▸ WORK REQUEST
Take the lines below between the one holding "usuario existe y" and the one holding "las celdas activas", inclusive, and copy them exactly. Add nothing.

═════ DATA TO EXAMINE

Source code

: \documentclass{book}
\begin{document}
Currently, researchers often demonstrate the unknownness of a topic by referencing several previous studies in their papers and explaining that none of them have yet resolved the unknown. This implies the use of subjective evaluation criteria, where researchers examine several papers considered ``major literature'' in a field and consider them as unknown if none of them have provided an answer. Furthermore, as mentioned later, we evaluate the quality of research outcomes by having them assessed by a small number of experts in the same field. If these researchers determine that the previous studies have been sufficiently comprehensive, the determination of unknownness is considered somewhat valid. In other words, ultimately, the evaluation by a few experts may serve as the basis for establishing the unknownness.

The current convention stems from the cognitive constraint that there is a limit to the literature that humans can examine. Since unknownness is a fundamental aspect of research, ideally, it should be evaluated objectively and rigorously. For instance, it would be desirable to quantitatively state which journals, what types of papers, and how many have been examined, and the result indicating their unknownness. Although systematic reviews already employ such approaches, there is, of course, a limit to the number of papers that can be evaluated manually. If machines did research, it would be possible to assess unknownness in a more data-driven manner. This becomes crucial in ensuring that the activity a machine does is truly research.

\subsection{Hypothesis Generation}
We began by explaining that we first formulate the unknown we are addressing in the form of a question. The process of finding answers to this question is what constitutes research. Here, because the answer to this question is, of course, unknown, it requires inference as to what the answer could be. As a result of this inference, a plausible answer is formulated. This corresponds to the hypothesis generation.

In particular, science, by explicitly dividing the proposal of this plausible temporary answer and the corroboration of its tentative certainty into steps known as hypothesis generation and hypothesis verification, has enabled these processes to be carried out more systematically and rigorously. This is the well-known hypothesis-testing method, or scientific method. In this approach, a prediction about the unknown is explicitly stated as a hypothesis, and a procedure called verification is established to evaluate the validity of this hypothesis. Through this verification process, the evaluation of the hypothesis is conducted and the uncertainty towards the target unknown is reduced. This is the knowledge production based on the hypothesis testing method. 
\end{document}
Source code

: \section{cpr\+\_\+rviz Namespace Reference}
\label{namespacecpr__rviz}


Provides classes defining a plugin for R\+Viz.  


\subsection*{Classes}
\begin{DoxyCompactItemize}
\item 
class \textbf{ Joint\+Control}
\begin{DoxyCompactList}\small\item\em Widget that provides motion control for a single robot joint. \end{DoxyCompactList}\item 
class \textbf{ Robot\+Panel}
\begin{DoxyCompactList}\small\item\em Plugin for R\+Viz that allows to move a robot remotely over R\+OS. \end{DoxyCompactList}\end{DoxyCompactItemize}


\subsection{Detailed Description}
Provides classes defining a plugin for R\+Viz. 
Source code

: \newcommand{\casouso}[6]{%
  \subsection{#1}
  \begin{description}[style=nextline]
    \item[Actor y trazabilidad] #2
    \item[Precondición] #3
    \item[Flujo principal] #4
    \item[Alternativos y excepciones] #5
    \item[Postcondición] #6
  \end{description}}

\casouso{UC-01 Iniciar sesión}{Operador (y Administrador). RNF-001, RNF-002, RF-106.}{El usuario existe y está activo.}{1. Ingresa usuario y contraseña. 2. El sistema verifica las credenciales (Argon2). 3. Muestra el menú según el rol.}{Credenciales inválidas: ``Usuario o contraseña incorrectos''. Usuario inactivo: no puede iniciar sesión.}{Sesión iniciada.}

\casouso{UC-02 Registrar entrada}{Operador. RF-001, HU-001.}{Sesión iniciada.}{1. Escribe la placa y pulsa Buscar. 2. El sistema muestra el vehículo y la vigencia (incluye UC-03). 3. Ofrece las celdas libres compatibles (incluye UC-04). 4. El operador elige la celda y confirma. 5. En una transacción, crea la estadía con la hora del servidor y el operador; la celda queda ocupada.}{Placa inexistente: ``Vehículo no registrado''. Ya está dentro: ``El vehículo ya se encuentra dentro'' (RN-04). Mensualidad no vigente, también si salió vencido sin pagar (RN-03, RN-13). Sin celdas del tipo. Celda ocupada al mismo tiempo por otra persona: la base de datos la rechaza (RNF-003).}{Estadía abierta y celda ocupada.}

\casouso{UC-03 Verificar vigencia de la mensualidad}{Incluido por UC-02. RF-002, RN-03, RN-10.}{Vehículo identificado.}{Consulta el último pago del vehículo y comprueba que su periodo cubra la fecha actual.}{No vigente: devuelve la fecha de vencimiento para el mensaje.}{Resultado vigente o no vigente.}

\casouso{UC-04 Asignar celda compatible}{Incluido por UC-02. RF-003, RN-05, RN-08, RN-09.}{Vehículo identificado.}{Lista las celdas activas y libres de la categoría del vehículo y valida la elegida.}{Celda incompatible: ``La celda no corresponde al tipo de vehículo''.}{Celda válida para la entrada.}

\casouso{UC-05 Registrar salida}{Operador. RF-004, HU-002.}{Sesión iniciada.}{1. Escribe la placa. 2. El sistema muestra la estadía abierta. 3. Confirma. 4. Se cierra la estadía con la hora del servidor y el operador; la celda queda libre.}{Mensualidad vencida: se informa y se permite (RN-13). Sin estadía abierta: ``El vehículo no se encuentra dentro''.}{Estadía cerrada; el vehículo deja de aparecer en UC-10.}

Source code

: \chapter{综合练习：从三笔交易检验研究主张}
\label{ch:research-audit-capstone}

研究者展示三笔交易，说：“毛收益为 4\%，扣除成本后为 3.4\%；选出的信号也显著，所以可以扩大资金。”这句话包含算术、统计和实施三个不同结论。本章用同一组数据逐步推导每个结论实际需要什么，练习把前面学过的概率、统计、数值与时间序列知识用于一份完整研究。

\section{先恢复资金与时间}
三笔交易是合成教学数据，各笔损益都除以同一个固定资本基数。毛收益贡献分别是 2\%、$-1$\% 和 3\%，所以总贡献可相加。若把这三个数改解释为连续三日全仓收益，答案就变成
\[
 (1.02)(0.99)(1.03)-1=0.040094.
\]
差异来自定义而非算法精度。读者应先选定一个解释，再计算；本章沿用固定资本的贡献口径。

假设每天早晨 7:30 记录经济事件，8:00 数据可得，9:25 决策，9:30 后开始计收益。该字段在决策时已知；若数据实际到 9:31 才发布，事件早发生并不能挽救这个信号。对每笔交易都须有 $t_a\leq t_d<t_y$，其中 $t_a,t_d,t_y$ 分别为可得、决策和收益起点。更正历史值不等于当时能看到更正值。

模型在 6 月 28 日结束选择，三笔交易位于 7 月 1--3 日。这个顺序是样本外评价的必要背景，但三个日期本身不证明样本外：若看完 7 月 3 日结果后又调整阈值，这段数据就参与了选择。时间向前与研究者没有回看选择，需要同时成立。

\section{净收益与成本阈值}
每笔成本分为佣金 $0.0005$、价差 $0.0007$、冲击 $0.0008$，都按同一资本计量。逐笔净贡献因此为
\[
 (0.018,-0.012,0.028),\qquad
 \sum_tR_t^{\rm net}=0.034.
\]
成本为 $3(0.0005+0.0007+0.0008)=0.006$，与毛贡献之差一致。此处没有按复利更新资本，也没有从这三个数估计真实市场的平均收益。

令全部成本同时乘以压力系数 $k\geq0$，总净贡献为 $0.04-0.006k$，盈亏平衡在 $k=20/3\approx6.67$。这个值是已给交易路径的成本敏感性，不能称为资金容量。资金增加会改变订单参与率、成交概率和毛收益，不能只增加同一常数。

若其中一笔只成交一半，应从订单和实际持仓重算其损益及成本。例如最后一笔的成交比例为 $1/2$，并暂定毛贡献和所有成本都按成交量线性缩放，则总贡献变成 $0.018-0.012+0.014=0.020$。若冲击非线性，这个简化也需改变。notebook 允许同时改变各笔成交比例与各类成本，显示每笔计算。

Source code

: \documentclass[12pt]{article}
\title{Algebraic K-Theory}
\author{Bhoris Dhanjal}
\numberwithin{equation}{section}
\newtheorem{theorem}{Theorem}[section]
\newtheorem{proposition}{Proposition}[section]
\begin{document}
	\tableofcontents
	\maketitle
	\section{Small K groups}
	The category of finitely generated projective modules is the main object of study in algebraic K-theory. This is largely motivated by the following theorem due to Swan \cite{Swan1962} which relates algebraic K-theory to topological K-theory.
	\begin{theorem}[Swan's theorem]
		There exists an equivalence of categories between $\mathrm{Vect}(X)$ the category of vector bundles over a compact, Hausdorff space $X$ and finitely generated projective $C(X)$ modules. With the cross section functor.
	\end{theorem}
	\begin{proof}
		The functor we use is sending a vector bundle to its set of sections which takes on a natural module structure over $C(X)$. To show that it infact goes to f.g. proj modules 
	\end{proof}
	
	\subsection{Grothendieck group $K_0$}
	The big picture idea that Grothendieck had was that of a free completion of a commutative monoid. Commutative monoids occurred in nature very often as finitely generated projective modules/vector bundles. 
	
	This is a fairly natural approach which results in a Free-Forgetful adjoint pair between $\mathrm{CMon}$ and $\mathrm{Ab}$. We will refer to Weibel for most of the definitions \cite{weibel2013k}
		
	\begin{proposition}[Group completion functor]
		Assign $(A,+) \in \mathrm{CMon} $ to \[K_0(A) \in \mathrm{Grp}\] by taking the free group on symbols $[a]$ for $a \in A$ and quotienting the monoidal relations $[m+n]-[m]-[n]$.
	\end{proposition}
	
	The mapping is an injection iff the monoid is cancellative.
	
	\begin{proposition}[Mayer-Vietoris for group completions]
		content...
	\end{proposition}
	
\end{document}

══════════

▸ TASK ANSWER
\casouso{UC-01 Iniciar sesión}{Operador (y Administrador). RNF-001, RNF-002, RF-106.}{El usuario existe y está activo.}{1. Ingresa usuario y contraseña. 2. El sistema verifica las credenciales (Argon2). 3. Muestra el menú según el rol.}{Credenciales inválidas: ``Usuario o contraseña incorrectos''. Usuario inactivo: no puede iniciar sesión.}{Sesión iniciada.}

\casouso{UC-02 Registrar entrada}{Operador. RF-001, HU-001.}{Sesión iniciada.}{1. Escribe la placa y pulsa Buscar. 2. El sistema muestra el vehículo y la vigencia (incluye UC-03). 3. Ofrece las celdas libres compatibles (incluye UC-04). 4. El operador elige la celda y confirma. 5. En una transacción, crea la estadía con la hora del servidor y el operador; la celda queda ocupada.}{Placa inexistente: ``Vehículo no registrado''. Ya está dentro: ``El vehículo ya se encuentra dentro'' (RN-04). Mensualidad no vigente, también si salió vencido sin pagar (RN-03, RN-13). Sin celdas del tipo. Celda ocupada al mismo tiempo por otra persona: la base de datos la rechaza (RNF-003).}{Estadía abierta y celda ocupada.}

\casouso{UC-03 Verificar vigencia de la mensualidad}{Incluido por UC-02. RF-002, RN-03, RN-10.}{Vehículo identificado.}{Consulta el último pago del vehículo y comprueba que su periodo cubra la fecha actual.}{No vigente: devuelve la fecha de vencimiento para el mensaje.}{Resultado vigente o no vigente.}

\casouso{UC-04 Asignar celda compatible}{Incluido por UC-02. RF-003, RN-05, RN-08, RN-09.}{Vehículo identificado.}{Lista las celdas activas y libres de la categoría del vehículo y valida la elegida.}{Celda incompatible: ``La celda no corresponde al tipo de vehículo''.}{Celda válida para la entrada.}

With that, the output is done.